Courts look at four factors for fair use: (1) the purpose and character of the use, including whether such use is for commercial or for nonprofit educational purposes; (2) the nature of the copyrighted work; (3) the amount and substantiality of the portion used in relation to the copyrighted work as a whole; and (4) the effect of the use upon the potential market for or value of the copyrighted work. There are no bright-line rules for fair use; each case must be examined on its facts. Courts have frequently recognized that fair use is central to the “progress of science and advancement of the useful arts” that is the principal tenet upon which copyright laws were created.
Recent jurisprudence has focused on the first and fourth factors, looking primarily at whether the secondary work that cites the material is “transformative.” The threshold is whether the copyrighted material is used as an element, or ingredient, of a new work created for a different purpose and a different audience and whether a new aesthetic or further expression can be perceived by a reasonable observer.
In an important case in 2006, the U.S. Court of Appeals for the 2nd Circuit found that a biographer of the Grateful Dead had made fair use of copyrighted concert posters and tickets whose illustrations are the instantly recognizable sort that observers associate with the band and the 1960s and ’70s.
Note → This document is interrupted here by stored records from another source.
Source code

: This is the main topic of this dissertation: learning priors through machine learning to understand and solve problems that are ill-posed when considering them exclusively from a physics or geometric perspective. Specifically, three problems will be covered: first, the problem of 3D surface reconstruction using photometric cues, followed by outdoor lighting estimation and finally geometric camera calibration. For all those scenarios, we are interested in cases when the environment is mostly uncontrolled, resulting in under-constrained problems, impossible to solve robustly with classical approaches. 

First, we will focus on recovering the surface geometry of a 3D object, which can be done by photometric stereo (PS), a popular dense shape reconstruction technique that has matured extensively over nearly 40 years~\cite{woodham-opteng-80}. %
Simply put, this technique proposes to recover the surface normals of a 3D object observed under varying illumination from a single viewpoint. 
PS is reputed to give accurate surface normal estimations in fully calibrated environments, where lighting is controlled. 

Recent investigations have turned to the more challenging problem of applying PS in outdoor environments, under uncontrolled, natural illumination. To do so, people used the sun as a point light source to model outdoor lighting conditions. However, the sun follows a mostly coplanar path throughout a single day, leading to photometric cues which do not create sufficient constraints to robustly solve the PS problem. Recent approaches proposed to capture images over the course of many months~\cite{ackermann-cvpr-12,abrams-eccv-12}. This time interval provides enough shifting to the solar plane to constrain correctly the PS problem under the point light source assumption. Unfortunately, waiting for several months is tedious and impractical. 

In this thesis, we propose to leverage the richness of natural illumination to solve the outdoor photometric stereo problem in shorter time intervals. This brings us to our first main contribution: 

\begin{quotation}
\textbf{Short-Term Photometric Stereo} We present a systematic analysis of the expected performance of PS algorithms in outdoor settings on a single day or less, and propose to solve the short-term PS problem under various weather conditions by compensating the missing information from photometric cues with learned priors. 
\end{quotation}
The appropriated images “serve as historical artifacts graphically representing the fact of significant Grateful Dead concert events selected” by the author, the court said, and this use did not harm the first creator’s economic incentives.
Playing a recording of King’s speech as thousands march on the Mall, as happened this past weekend, is surely the sort of non-commercial, educational and historical use that Congress and the courts have frequently and rightly protected.
One can imagine many transformative uses of the “I have a dream” speech — from posting it in social media platforms for people to share and remark upon, to quoting the text in song lyrics or in a film, documentary or other artistic work to conjure the strivings for social equality that were the essence of King’s speech and to celebrate a sense of shared accomplishment that followed.
As an attorney, I believe in respect for the law and observing copyright restrictions. But when it comes to observing the anniversary of such a public moment, one hopes that fair use will allow current generations to appreciate what happened 50 years ago this week and why it was such a moment in American history.
The public benefit of access to historical artifacts such as King’s speech is undeniable. Any restriction on public access to the content of such a historical artifact should be enforced with caution.